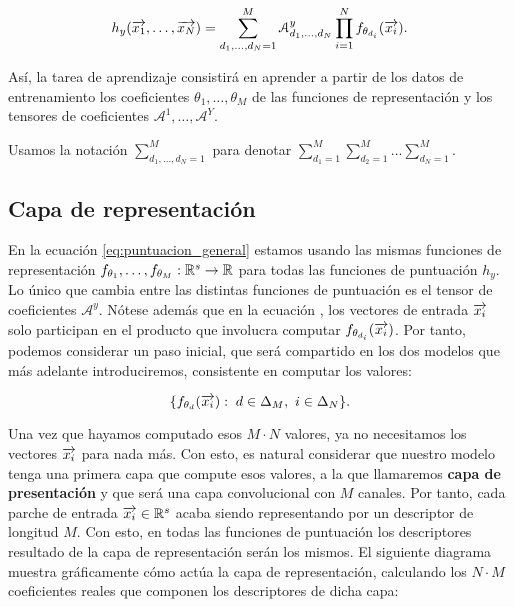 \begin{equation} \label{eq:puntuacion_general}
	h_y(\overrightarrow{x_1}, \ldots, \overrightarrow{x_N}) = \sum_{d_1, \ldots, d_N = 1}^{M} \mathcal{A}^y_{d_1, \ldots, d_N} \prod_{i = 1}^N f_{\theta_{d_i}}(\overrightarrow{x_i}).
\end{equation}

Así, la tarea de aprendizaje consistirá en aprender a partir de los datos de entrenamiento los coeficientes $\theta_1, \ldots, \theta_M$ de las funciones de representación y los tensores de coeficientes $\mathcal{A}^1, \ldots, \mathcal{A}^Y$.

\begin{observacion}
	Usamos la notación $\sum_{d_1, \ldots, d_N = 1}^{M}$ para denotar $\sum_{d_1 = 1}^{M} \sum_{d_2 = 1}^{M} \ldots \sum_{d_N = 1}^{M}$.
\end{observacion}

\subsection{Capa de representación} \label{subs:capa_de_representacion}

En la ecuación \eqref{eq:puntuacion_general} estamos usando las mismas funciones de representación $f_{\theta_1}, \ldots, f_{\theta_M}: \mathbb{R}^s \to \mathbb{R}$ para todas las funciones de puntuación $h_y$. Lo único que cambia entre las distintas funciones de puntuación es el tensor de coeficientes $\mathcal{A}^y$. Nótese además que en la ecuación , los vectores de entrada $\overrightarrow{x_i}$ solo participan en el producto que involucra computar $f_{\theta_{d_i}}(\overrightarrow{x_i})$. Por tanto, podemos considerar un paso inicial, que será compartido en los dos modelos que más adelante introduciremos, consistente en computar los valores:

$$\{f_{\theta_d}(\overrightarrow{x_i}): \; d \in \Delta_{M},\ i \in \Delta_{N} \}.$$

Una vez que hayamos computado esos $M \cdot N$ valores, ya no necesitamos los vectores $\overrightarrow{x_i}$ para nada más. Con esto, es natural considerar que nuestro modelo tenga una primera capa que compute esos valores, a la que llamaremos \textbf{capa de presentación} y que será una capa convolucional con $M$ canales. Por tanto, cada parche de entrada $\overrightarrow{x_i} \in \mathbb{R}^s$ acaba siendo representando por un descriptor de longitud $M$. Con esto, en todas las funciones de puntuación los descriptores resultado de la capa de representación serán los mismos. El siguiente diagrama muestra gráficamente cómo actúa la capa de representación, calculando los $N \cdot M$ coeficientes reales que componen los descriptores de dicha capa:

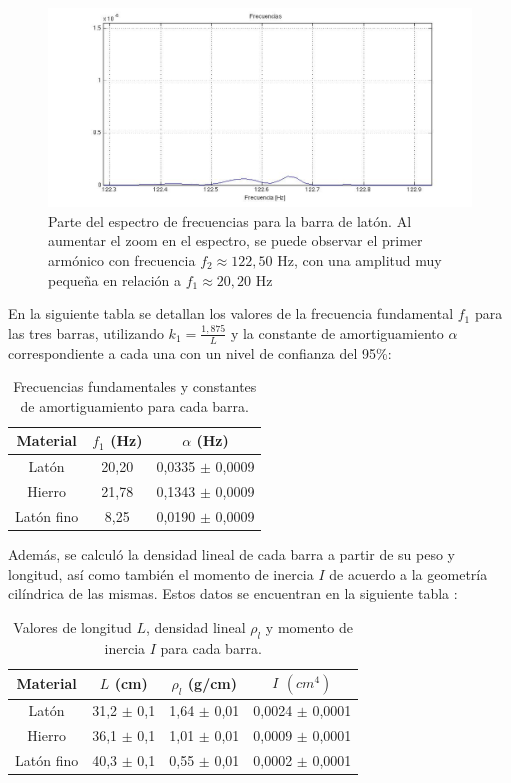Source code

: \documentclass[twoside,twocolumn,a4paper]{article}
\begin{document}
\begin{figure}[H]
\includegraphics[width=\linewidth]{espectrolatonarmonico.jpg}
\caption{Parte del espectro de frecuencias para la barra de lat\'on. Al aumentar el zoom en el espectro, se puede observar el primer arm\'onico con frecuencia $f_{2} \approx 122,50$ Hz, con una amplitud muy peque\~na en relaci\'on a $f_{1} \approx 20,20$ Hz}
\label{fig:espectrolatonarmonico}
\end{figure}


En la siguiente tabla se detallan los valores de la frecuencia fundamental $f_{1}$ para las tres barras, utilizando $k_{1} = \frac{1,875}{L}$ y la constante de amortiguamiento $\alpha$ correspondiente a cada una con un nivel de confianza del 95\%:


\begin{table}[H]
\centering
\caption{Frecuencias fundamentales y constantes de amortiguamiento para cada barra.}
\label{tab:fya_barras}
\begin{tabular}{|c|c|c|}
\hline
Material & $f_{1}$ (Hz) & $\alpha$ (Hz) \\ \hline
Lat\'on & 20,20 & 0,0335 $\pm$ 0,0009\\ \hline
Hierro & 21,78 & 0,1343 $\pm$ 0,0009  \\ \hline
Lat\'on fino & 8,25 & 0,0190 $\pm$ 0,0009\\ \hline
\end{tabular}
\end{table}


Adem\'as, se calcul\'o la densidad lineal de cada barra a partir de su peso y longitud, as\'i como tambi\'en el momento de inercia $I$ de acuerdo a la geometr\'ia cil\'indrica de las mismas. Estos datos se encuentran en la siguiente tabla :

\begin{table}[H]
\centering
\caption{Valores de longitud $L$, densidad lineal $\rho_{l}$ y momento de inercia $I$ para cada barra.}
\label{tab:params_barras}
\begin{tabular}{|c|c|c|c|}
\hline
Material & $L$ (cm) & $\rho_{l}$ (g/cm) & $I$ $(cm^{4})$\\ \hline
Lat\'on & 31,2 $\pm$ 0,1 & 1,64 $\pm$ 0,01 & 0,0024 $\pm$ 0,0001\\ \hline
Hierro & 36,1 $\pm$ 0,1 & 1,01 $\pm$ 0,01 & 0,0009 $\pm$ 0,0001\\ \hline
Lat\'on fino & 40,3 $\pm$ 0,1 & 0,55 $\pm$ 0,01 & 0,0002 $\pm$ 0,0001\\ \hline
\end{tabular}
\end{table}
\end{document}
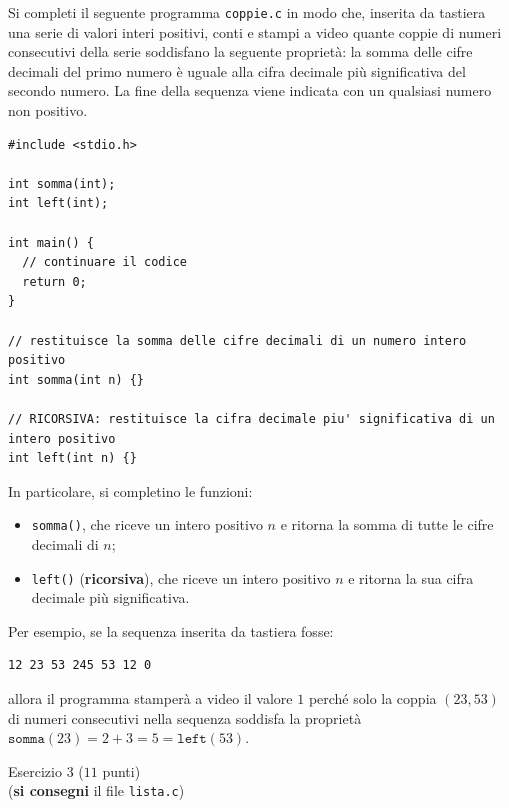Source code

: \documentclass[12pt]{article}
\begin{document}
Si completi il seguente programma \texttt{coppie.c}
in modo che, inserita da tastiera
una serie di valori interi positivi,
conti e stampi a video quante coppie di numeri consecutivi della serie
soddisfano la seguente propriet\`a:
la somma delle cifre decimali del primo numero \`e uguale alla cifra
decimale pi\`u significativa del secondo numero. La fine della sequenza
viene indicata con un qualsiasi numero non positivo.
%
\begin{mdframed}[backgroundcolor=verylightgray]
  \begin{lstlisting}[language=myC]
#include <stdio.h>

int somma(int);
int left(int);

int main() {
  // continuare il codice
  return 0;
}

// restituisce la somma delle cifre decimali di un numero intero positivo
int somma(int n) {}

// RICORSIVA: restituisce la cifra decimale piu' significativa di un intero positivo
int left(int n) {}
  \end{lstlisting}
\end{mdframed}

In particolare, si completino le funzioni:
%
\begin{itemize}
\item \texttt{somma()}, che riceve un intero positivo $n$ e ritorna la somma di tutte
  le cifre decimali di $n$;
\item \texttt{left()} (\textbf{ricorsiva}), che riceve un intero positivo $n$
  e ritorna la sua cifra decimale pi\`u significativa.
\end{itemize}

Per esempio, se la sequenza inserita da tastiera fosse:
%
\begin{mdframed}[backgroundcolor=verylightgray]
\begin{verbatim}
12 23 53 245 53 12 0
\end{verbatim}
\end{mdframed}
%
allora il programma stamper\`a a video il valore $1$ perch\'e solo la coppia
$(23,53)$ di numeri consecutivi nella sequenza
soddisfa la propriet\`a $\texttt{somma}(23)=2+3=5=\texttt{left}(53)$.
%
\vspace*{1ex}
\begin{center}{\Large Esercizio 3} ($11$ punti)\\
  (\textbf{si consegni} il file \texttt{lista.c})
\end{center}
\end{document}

## Exercise
Look back at the entries above and repeat, unchanged, every line from the line holding "Adem\'as, se calcul\'o" through the line holding "Material & $L$".

## Solution to the exercise
Adem\'as, se calcul\'o la densidad lineal de cada barra a partir de su peso y longitud, as\'i como tambi\'en el momento de inercia $I$ de acuerdo a la geometr\'ia cil\'indrica de las mismas. Estos datos se encuentran en la siguiente tabla :

\begin{table}[H]
\centering
\caption{Valores de longitud $L$, densidad lineal $\rho_{l}$ y momento de inercia $I$ para cada barra.}
\label{tab:params_barras}
\begin{tabular}{|c|c|c|c|}
\hline
Material & $L$ (cm) & $\rho_{l}$ (g/cm) & $I$ $(cm^{4})$\\ \hline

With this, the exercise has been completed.